WHAT THIS TASK INVOLVES: Where in the data below does the word "workflow" appear? Copy every line that has it.

(Stored dataset items)
────────

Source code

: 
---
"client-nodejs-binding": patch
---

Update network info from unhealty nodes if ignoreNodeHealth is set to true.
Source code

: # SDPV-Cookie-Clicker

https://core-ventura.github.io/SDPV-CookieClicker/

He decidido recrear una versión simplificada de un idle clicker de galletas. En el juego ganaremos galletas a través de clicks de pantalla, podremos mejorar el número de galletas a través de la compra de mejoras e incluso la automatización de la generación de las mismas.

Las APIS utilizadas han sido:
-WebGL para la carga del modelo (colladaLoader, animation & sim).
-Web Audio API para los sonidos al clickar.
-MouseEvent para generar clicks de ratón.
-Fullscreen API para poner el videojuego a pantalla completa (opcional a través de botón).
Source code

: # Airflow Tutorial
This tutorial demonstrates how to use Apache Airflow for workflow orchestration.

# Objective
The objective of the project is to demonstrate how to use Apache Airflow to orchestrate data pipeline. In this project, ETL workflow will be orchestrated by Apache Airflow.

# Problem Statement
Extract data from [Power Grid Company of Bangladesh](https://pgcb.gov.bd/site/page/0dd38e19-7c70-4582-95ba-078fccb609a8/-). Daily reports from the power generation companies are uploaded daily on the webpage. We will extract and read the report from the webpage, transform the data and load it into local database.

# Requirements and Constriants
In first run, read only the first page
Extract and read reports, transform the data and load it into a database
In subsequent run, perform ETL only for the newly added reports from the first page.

────────

RESPONSE BELOW:
This tutorial demonstrates how to use Apache Airflow for workflow orchestration.
The objective of the project is to demonstrate how to use Apache Airflow to orchestrate data pipeline. In this project, ETL workflow will be orchestrated by Apache Airflow.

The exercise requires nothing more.